Feature on Noise Co.
The lovely ladies over at Noise Co have featured an Interview based on Iso 2019.
Beautiful words written by Natalie Kaplan, of Noise co.
Why is it that some of us are gifted with ALL the creative genius? Letitia Green is that person. As an artist, illustrator, graphic designer and image maker, her creations are a riot of colour and pattern. The brightness and joy in her artwork are mirrored in her personality and Letitia is one of those people who always leaves you feeling better and brighter. After spending time with her, you just can’t help walking away with a little extra spring in your step.
Letitia’s vibrant designs have adorned her own exclusive range of sustainably made silk scarves, and she has collaborated with some amazing brands across the fashion and design world, Kip and Co, State of Georgia, Murley and Co Millinery, Electric Confetti, Peppermint magazine, Izzy Wheels, Trilogy Skincare and Concrete Jellyfish to name a few. She has done artistic windows for Lululemon, had her scarves featured on the runway at New York Fashion Week and her artwork has featured on a range of disposable coffee cups for Bio Pak.

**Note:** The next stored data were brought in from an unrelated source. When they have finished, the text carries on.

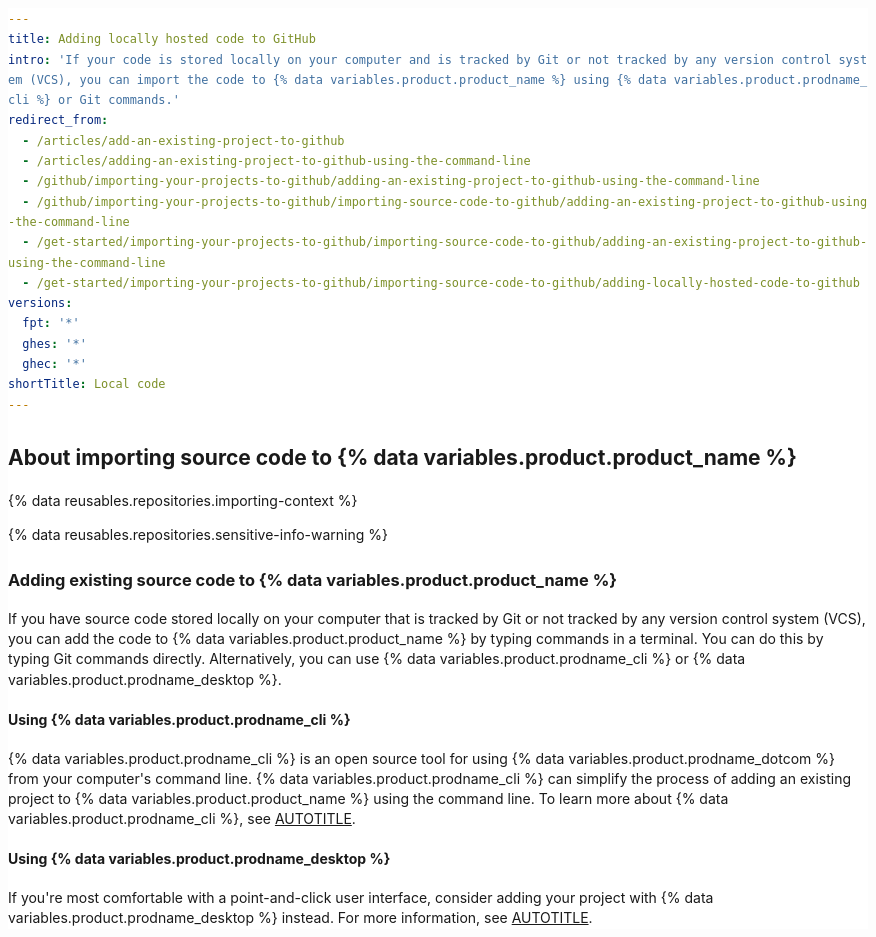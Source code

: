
 ```yaml
---
title: Adding locally hosted code to GitHub
intro: 'If your code is stored locally on your computer and is tracked by Git or not tracked by any version control system (VCS), you can import the code to {% data variables.product.product_name %} using {% data variables.product.prodname_cli %} or Git commands.'
redirect_from:
  - /articles/add-an-existing-project-to-github
  - /articles/adding-an-existing-project-to-github-using-the-command-line
  - /github/importing-your-projects-to-github/adding-an-existing-project-to-github-using-the-command-line
  - /github/importing-your-projects-to-github/importing-source-code-to-github/adding-an-existing-project-to-github-using-the-command-line
  - /get-started/importing-your-projects-to-github/importing-source-code-to-github/adding-an-existing-project-to-github-using-the-command-line
  - /get-started/importing-your-projects-to-github/importing-source-code-to-github/adding-locally-hosted-code-to-github
versions:
  fpt: '*'
  ghes: '*'
  ghec: '*'
shortTitle: Local code
---
```


## About importing source code to {% data variables.product.product_name %}

{% data reusables.repositories.importing-context %}

{% data reusables.repositories.sensitive-info-warning %}

### Adding existing source code to {% data variables.product.product_name %}

If you have source code stored locally on your computer that is tracked by Git or not tracked by any version control system (VCS), you can add the code to {% data variables.product.product_name %} by typing commands in a terminal. You can do this by typing Git commands directly. Alternatively, you can use {% data variables.product.prodname_cli %} or {% data variables.product.prodname_desktop %}.

#### Using {% data variables.product.prodname_cli %}

{% data variables.product.prodname_cli %} is an open source tool for using {% data variables.product.prodname_dotcom %} from your computer's command line. {% data variables.product.prodname_cli %} can simplify the process of adding an existing project to {% data variables.product.product_name %} using the command line. To learn more about {% data variables.product.prodname_cli %}, see [AUTOTITLE](/github-cli/github-cli/about-github-cli).

#### Using {% data variables.product.prodname_desktop %}

If you're most comfortable with a point-and-click user interface, consider adding your project with {% data variables.product.prodname_desktop %} instead. For more information, see [AUTOTITLE](/desktop/adding-and-cloning-repositories/adding-a-repository-from-your-local-computer-to-github-desktop).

Letitia has recently turned her artistic eye to photography and she loves the storytelling that the camera allows her. Her talent knows no boundaries, and last year she was awarded a finalist in the Fremantle International Portrait Prize 2019.
In addition to doting on her gorgeous 6-year-old daughter, Tippi, and beautiful whippets Winnie and Tigerlily, Letitia has put this time in lockdown to excellent use with a series of “in isolation” portraits taken of her subjects behind glass. These images capture the mood of the world we are currently living in, and will no doubt become a treasured time capsule for those lucky enough to be featured.
Below, Letitia shares the things that have been getting her and her family through isolation, including her music playlists, essential shopping cart items, and some wise words about enjoying life in the present.
What is your day job and what does it “normally” look like?
I am a visual artist. I’m “normally” working on a range of work from all types of graphic to fashion design, to illustration and personal projects, working with local and like-minded, valued, sustainable focused clients . I am also studying an Advanced Diploma of Photography, so I might be shooting and working on my assignments or projects amongst balancing work and motherhood. I work from my home studio, so after social media, I’ll respond to emails and work on projects in order of importance.
How has your work been impacted?
Time! I now have limited time to be focusing on work, but there is now a lot of scope to create new opportunities for design or business in this pandemic. Using my art for good, for communication, for mindfulness, for storytelling, and preserving what will soon be major history. I am also more focused at the moment in keeping sane, getting into our own new rhythm and staying connected in new ways.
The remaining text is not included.